Saved data entries:
------------------------------------------------
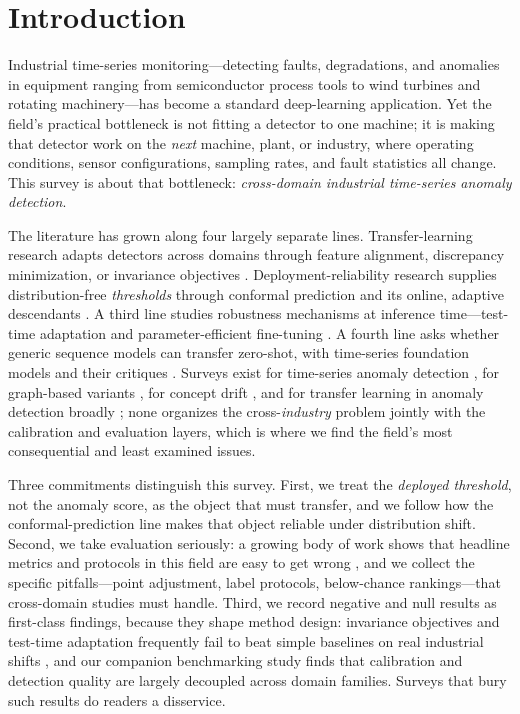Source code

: \section{Introduction}
\label{sec:intro}

Industrial time-series monitoring---detecting faults, degradations, and anomalies in equipment ranging from semiconductor process tools to wind turbines and rotating machinery---has become a standard deep-learning application. Yet the field's practical bottleneck is not fitting a detector to one machine; it is making that detector work on the \emph{next} machine, plant, or industry, where operating conditions, sensor configurations, sampling rates, and fault statistics all change. This survey is about that bottleneck: \emph{cross-domain industrial time-series anomaly detection}.

The literature has grown along four largely separate lines. Transfer-learning research adapts detectors across domains through feature alignment, discrepancy minimization, or invariance objectives \cite{dacad2024,2310_14790,2503_08749,2407_13978,2502_00545}. Deployment-reliability research supplies distribution-free \emph{thresholds} through conformal prediction and its online, adaptive descendants \cite{lei2018,aci2021,conformalpid2023,dtaci2022,2212_03463,2407_06390}. A third line studies robustness mechanisms at inference time---test-time adaptation and parameter-efficient fine-tuning \cite{petsa2025,2312_11976,2412_08435}. A fourth line asks whether generic sequence models can transfer zero-shot, with time-series foundation models and their critiques \cite{chronos2024,2502_03383,2505_11349,2510_26777}. Surveys exist for time-series anomaly detection \cite{2002_04236,2501_15196,2308_00393,2408_03747}, for graph-based variants \cite{2302_00058,2307_03759}, for concept drift \cite{2506_15831}, and for transfer learning in anomaly detection broadly \cite{survey2023}; none organizes the cross-\emph{industry} problem jointly with the calibration and evaluation layers, which is where we find the field's most consequential and least examined issues.

Three commitments distinguish this survey. First, we treat the \emph{deployed threshold}, not the anomaly score, as the object that must transfer, and we follow how the conformal-prediction line makes that object reliable under distribution shift. Second, we take evaluation seriously: a growing body of work shows that headline metrics and protocols in this field are easy to get wrong \cite{2109_05257,2308_13068,2409_13053,2405_12096,2511_18739,2607_11969}, and we collect the specific pitfalls---point adjustment, label protocols, below-chance rankings---that cross-domain studies must handle. Third, we record negative and null results as first-class findings, because they shape method design: invariance objectives and test-time adaptation frequently fail to beat simple baselines on real industrial shifts \cite{2204_01637,2212_11080,2505_11349}, and our companion benchmarking study finds that calibration and detection quality are largely decoupled across domain families. Surveys that bury such results do readers a disservice.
------------------------------------------------
**Action item**:
Copy exactly, and only, the lines from the first entry through the line holding "Industrial time-series monitoring---detecting", both ends included, leaving out every picture.

**Solution**:
Source code

: \section{Introduction}
\label{sec:intro}

Industrial time-series monitoring---detecting faults, degradations, and anomalies in equipment ranging from semiconductor process tools to wind turbines and rotating machinery---has become a standard deep-learning application. Yet the field's practical bottleneck is not fitting a detector to one machine; it is making that detector work on the \emph{next} machine, plant, or industry, where operating conditions, sensor configurations, sampling rates, and fault statistics all change. This survey is about that bottleneck: \emph{cross-domain industrial time-series anomaly detection}.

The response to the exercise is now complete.